I found a Meet Up group that meets locally and the woman who started it offers help without charge. I am SO going to make some new friends!!!


----------



## Falls-Acre (May 13, 2009)

Yes, it makes sense.

When you mention twisting, it sounds like you might be wrapping your yarn front to back around the hook instead of back to front. Yes, there is a difference. One thing to try, to make sure you are wrapping the yarn correctly, hold the working yarn straight out from the stitch, instead of moving the yarn around the hook, move the hook around the yarn. So you insert your hook through the stitch and reach the hook _over_ the yarn to pick up the loop you'll pull through. Then again, pick up the working thread by going _over_ the thread and pull through both loops on the hook. Never go under the thread.  It may feel a bit awkward at first, but gets easier.

I only make balls out of skeined yarns. I always make center-pull balls (I hate 'chasing' a ball across a room!). I tuck the label underneath a few of the threads of a brand-new balled yarn, but I don't leave the label once I've begun using it, though I will tuck the label in my knitting bag for future reference if needed. I suppose I ought to mention that I leave yarn in skeins until I decide to use them. Balling up the yarn stretches it and if stored that way can make for some interesting complications after it's been worked up!
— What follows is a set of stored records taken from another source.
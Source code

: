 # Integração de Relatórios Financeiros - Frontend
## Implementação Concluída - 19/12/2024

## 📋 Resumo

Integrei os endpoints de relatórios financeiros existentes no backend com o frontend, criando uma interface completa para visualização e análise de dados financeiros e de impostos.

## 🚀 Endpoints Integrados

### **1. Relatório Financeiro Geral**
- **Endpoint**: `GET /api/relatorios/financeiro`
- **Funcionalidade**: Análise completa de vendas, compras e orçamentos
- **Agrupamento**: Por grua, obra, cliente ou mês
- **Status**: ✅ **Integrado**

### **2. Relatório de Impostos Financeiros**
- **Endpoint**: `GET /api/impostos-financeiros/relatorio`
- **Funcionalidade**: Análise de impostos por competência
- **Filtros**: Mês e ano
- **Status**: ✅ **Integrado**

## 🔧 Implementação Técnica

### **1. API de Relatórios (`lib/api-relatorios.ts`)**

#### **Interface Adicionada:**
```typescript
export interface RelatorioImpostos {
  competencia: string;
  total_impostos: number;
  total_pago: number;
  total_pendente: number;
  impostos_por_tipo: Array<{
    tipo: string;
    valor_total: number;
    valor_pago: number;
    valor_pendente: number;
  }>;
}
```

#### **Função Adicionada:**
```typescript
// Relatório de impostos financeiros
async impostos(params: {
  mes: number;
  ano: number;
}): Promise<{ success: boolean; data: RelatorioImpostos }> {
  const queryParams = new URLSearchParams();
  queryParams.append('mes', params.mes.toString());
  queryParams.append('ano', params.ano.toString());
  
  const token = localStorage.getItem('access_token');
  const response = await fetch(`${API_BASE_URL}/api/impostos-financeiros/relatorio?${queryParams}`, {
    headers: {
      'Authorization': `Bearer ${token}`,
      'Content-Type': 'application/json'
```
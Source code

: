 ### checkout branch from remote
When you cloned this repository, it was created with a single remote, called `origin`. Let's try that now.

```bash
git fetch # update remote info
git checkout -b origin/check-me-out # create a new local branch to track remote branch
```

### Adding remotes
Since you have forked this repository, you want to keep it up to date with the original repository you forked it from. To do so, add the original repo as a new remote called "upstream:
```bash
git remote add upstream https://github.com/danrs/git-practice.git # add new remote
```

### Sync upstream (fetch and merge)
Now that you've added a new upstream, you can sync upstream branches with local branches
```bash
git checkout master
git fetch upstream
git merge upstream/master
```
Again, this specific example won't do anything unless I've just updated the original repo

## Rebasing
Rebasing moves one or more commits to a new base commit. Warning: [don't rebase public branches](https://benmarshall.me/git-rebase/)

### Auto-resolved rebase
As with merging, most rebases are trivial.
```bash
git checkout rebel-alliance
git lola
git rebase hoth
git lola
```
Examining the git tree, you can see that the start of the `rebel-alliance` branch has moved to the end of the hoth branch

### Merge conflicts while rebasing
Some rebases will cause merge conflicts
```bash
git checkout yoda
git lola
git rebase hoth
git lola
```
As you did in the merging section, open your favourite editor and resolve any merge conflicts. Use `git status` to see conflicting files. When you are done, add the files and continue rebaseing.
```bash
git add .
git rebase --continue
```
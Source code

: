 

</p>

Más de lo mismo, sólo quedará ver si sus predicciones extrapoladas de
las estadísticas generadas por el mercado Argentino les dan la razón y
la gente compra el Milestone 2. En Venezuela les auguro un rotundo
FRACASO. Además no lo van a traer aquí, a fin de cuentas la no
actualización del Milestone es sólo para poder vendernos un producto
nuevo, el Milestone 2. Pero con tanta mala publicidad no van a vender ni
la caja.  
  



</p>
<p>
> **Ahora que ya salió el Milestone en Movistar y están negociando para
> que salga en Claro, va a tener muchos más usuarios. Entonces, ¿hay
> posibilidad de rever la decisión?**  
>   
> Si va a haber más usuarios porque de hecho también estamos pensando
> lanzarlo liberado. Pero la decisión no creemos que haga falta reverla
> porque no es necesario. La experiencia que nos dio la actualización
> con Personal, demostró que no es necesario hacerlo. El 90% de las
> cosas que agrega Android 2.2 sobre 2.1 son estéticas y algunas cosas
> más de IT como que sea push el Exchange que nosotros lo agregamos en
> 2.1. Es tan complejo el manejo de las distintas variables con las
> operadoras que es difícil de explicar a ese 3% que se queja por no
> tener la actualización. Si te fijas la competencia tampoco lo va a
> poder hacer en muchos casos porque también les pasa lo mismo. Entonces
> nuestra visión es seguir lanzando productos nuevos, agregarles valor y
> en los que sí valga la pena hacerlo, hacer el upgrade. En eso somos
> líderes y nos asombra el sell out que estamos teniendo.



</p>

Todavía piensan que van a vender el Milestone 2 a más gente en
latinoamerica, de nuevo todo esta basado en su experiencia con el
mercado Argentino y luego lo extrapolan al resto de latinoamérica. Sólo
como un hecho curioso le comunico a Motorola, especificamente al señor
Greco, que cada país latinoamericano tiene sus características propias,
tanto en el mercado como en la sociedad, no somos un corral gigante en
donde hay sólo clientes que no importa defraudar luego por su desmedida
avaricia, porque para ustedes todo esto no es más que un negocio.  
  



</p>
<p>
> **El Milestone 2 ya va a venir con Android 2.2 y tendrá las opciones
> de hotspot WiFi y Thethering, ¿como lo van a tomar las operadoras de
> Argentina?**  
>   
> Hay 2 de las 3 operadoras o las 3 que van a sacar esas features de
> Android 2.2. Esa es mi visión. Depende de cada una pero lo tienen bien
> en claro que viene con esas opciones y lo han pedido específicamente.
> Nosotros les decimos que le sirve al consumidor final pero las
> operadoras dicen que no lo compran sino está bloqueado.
I know exactly what you mean about struggling to "grab every ply" I'm not a big fan of what I call "splitty yarns" either! There was a 4 or 6 ply wool yarn I tried once a long time ago, it was an absolute nightmare for splitting! And it's one of the biggest reasons I won't touch Lionbrand Homespun yarns for crochet. However, there are plenty of wonderful multi-ply yarns out there that don't have this issue. I like the Sugar N Cream yarns for anything that requires a nice 100% cotton yarn. And I don't think there's a single person here that would pass up low-priced yarn (in whatever their favorite medium might be). As far as the best way to keep the plies together... tension and hook size. Using the proper sized hook for the yarn will make it easier to maneuver those plies. Maintaining good tension (not too tight or too loose) will also help. Of course, as your ability increases, you'll be able to grapple with those pesky plies with smaller hooks. But even with many years of experience, sometimes a thread or two will still escape and you'll still find yourself having to pull back a stitch or two (or 4... LOL) to straighten things out. It's just becomes less with experience.


----------



## Kasota (Nov 25, 2013)

PrettyPaisely - your questions can go right here - on your own thread!  

I did that when I was looking at spinning wheels. It was really helpful to have all of my questions in one spot and not have to chase them down or wonder where in the world I had asked a question.  

Nothing at all wrong with starting with flowers! It's nice to be able to look at something you've completed. Plus, being as you are so new, if you started a scarf you might find such progress in your skills as you worked on it that the beginning of the scarf would look much different than the end of it!  So flowers are good. Dish cloths are good. Small things make sense at this point. 

Falls-acre gave some good advice. Can you take a picture or two of how you are using the hook? 

Hang in there! It gets better!


----------



## Taylor R. (Apr 3, 2013)

I like to work on small projects when I'm in the midst of a big one just so I can see something get _done_. Plus, if you're making those out of kitchen cotton and have no real use for it as a flower, it can become a little face scrubber or something of that ilk.

Sugar n' Cream is an awesome yarn to start with because it isn't so splitty (plus, it's cheap and quite practical). I've been crocheting for 20 years and I still get into arguments with Simply Soft. Heck, I've made entire blankets out of kitchen cotton for my son (the weight helps immensely with his sensory issues).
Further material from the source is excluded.